TASK MATERIAL:
>>>

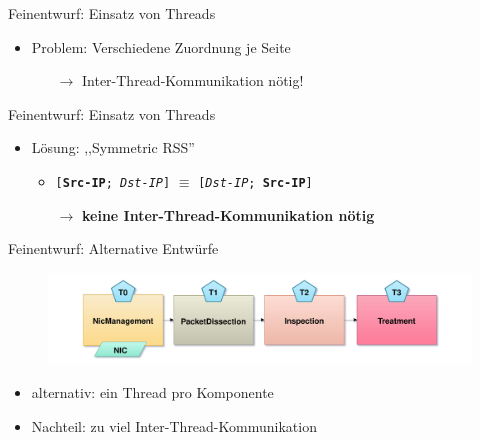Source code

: \documentclass{beamer}
\begin{document}
\begin{frame}{Feinentwurf: Einsatz von Threads}
    \begin{itemize}
        \item Problem: Verschiedene Zuordnung je Seite
              \begin{itemize}
                  \item[\(\rightarrow\)] Inter-Thread-Kommunikation nötig!
              \end{itemize}
    \end{itemize}
    \begin{figure}
        \center
    \end{figure}
\end{frame}

\begin{frame}{Feinentwurf: Einsatz von Threads}
    \begin{itemize}
        \item Lösung: ,,Symmetric RSS''
              \begin{itemize}
                  \item \texttt{[\textbf{Src-IP}; \textit{Dst-IP}]} \(\equiv\) \texttt{[\textit{Dst-IP}; \textbf{Src-IP}]}
                  \item[\(\rightarrow\)] \textbf{keine Inter-Thread-Kommunikation nötig}
              \end{itemize}
    \end{itemize}
    \begin{figure}
        \center
    \end{figure}
\end{frame}

\begin{frame}{Feinentwurf: Alternative Entwürfe}
    \begin{figure}
        \center
        \includegraphics[width=\textwidth]{multithreading_old.pdf}
    \end{figure}
    \begin{itemize}
        \item alternativ: ein Thread pro Komponente
        \item Nachteil: zu viel Inter-Thread-Kommunikation
    \end{itemize}
\end{frame}
\end{document}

<<<

DESCRIPTION OF THE TASK: Give the count of lines in the listing that contain the word "rightarrow". No explanation is wanted.

RESPONSE BOX: 2